* Instructions for the task: The entries below need to be written out exactly, with no pictures included.

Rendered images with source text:
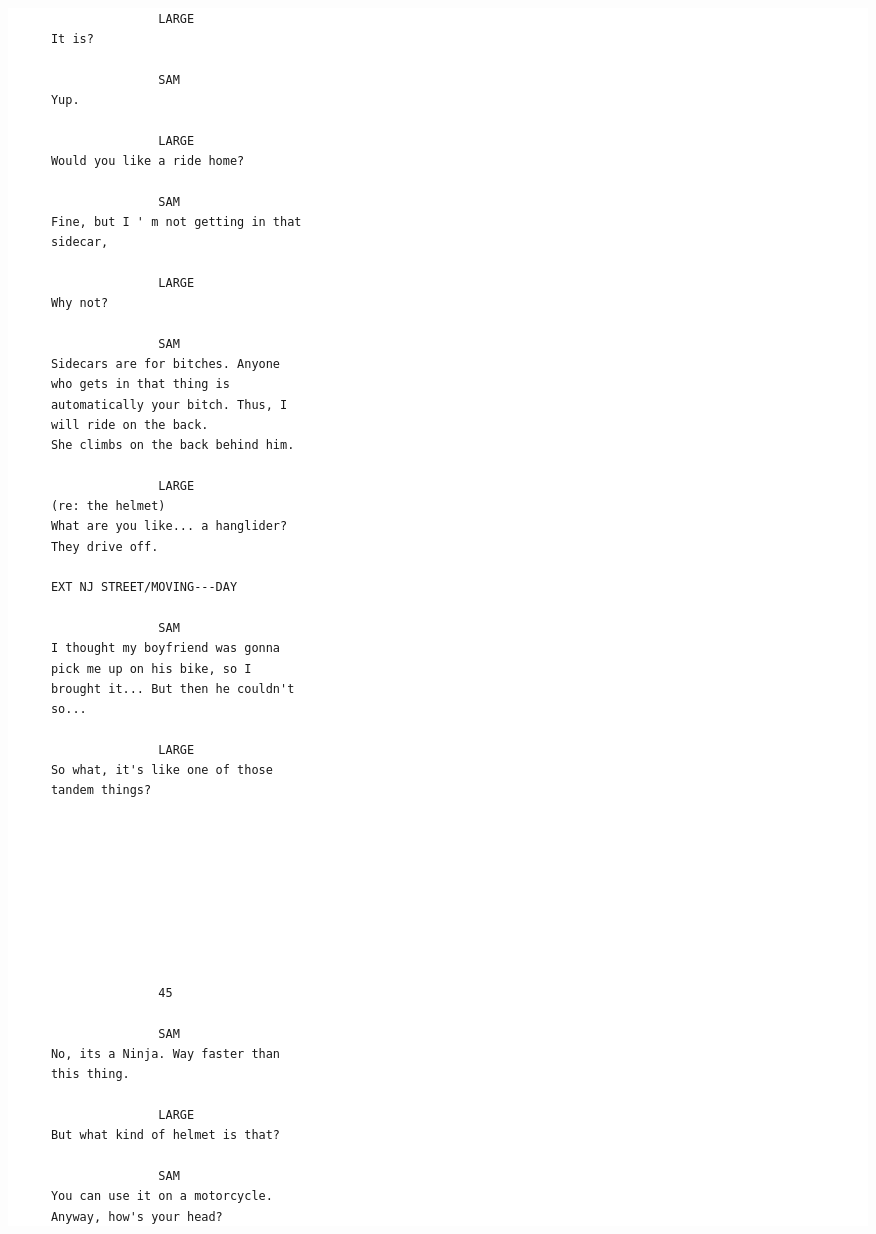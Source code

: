                          LARGE
          It is?

                         SAM
          Yup.

                         LARGE
          Would you like a ride home?

                         SAM
          Fine, but I ' m not getting in that
          sidecar,

                         LARGE
          Why not?

                         SAM
          Sidecars are for bitches. Anyone
          who gets in that thing is
          automatically your bitch. Thus, I
          will ride on the back.
          She climbs on the back behind him.

                         LARGE
          (re: the helmet)
          What are you like... a hanglider?
          They drive off.

          EXT NJ STREET/MOVING---DAY

                         SAM
          I thought my boyfriend was gonna
          pick me up on his bike, so I
          brought it... But then he couldn't
          so...

                         LARGE
          So what, it's like one of those
          tandem things?

                         

                         

                         

                         

                         45

                         SAM
          No, its a Ninja. Way faster than
          this thing.

                         LARGE
          But what kind of helmet is that?

                         SAM
          You can use it on a motorcycle.
          Anyway, how's your head?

* Your solution:
Source code

:                          LARGE
          It is?

                         SAM
          Yup.

                         LARGE
          Would you like a ride home?

                         SAM
          Fine, but I ' m not getting in that
          sidecar,

                         LARGE
          Why not?

                         SAM
          Sidecars are for bitches. Anyone
          who gets in that thing is
          automatically your bitch. Thus, I
          will ride on the back.
          She climbs on the back behind him.

                         LARGE
          (re: the helmet)
          What are you like... a hanglider?
          They drive off.

          EXT NJ STREET/MOVING---DAY

                         SAM
          I thought my boyfriend was gonna
          pick me up on his bike, so I
          brought it... But then he couldn't
          so...

                         LARGE
          So what, it's like one of those
          tandem things?

                         

                         

                         

                         

                         45

                         SAM
          No, its a Ninja. Way faster than
          this thing.

                         LARGE
          But what kind of helmet is that?

                         SAM
          You can use it on a motorcycle.
          Anyway, how's your head?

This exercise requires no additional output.